Ronnie placed his hand over top of hers. Janie startled a moment, then withdrew from her husband’s grasp. After some consideration, she moved her hand back over top of Ronnie’s.
“I’ve seen some of the dailies,” Ronnie said, “and let me just say, Janie’s performance is terrific. It’ll be a terrific picture, too. Really… ah, not a story to shy from making an audience question their beliefs.”
“But does it make ’em laugh?” said Jack, forking another bite into his mouth. “Cuz if it doesn’t make ’em laugh, I can think of time much better spent.”
“It’s a human story. The novel, I mean,” said Ann, setting her silver-bangled wrist on the table. “About deep inner feelings.”
“If there aren’t jokes, no one’ll care,” said Jack. “Trust me, schnookums, I know of which I speak.”
Ronnie raised his eyebrows. Of course a dash of humor never really hurt anybody, but a story about the intensity of a man’s struggles and suffering, a fellow who longed to make something of lasting artistic worth but couldn’t help getting in the way of himself, well—certainly if ever a subject merited seriousness, there was one. He lifted his napkin from the table and daubed at his mouth. Janie teased at her watercress salad. He brought another bite of chateaubriand to his tongue.

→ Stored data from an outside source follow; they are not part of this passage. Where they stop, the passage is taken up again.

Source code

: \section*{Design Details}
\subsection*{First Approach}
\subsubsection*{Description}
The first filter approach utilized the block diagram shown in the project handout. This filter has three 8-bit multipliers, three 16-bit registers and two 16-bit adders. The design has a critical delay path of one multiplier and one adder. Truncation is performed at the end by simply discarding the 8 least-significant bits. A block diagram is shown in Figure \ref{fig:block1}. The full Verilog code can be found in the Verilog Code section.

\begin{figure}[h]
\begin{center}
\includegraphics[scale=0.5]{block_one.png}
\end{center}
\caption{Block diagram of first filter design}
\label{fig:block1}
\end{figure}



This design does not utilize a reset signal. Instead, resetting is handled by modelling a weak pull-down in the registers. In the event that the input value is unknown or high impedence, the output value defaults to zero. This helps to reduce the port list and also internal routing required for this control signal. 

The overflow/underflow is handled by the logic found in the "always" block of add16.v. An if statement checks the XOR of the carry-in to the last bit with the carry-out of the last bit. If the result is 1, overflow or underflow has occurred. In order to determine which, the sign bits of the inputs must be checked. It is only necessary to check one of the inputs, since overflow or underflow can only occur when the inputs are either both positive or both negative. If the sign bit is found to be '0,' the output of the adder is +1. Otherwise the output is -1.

Quieted by Jack, Ann was now intent on freeing the wishbone from her en cocotte Souvaroff.
“We’re here tonight among friends, aren’t we?” Jack said. “Ain’t that fantabulous—enjoying a meal like this among friends? You know, I can’t get Ann out of the house for just anybody—”

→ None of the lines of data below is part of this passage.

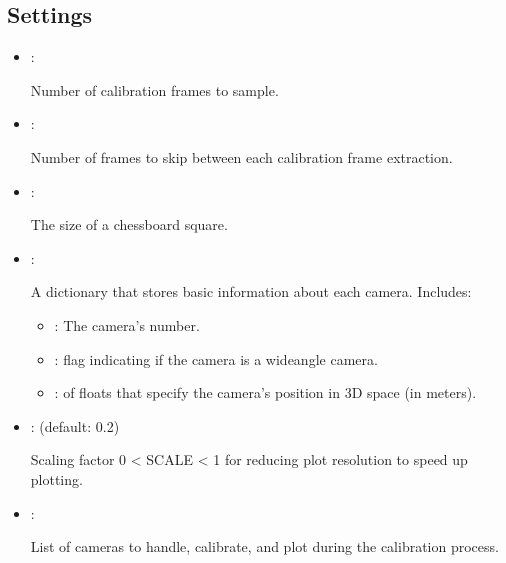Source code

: \documentclass[letterpaper,10pt,english]{sphinxmanual}
\begin{document}
\subsection{Settings}
\label{\detokenize{conf:settings}}\begin{itemize}
\item {} 
\sphinxAtStartPar
{}: 

\sphinxAtStartPar
Number of calibration frames to sample.

\item {} 
\sphinxAtStartPar
{}: 

\sphinxAtStartPar
Number of frames to skip between each calibration frame extraction.

\item {} 
\sphinxAtStartPar
{}: 

\sphinxAtStartPar
The size of a chessboard square.

\item {} 
\sphinxAtStartPar
{}: 

\sphinxAtStartPar
A dictionary that stores basic information about each camera. Includes:
\begin{itemize}
\item {} 
\sphinxAtStartPar
{}: The camera’s number.

\item {} 
\sphinxAtStartPar
{}:  flag indicating if the camera is a wide\sphinxhyphen{}angle camera.

\item {} 
\sphinxAtStartPar
{}:  of floats that specify the camera’s position in 3D space (in meters).

\end{itemize}

\item {} 
\sphinxAtStartPar
{}:  (default: 0.2)

\sphinxAtStartPar
Scaling factor 0 \textless{} SCALE \textless{} 1 for reducing plot resolution to speed up plotting.

\item {} 
\sphinxAtStartPar
{}: 

\sphinxAtStartPar
List of cameras to handle, calibrate, and plot during the calibration process.

\end{itemize}
\end{document}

Ann threw back her head. “Oh, if you’re going to tell them that, then—”
“No, no, no, dear. I’m not tryin’ to embarrass you. I only want them to recognize—”
“There really aren’t many actors,” Ann continued without batting an eyelash, “we’d call friends in the way that you two are our friends. There are, you know, a great many snakes in this town. People who smile at you one minute and sink their fangs in the next. Having acted on screen myself, I know a little bit about that.”

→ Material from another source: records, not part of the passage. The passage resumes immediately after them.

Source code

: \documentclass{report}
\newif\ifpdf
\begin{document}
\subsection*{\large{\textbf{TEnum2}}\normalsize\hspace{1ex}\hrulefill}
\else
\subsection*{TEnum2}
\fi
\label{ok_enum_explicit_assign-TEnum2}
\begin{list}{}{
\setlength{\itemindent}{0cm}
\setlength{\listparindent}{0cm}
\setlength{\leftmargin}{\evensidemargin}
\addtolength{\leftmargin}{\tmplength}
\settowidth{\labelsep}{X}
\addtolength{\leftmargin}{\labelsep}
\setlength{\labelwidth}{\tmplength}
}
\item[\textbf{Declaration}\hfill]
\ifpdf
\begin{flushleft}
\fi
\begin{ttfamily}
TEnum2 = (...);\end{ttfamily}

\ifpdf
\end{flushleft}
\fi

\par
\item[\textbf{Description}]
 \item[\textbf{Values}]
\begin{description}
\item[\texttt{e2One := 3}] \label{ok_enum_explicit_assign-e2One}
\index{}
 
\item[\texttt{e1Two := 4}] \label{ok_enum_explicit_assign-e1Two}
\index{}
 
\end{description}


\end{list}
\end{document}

“For me,” Jack said, “the question is always who I can share a laugh with. I don’t know what I’d do in the contrary. Ask my brother a question, and it’s Yaweh this, Moses that. Serious as the grave. To me a good joke is the closest thing I know to god.” Jack Warner set down his knife and fork and, tilting his head forward, directed a wolfish eye in his wife’s direction. “Salvi Dally himself painted this beautiful lady, you know that?”
Janie nodded and glanced at Ronnie. Did she find it funny that their friend Jack Warner had apparently forgotten their presence at the unveiling?
“We were there, you know,” Ronnie said. “When you revealed it.”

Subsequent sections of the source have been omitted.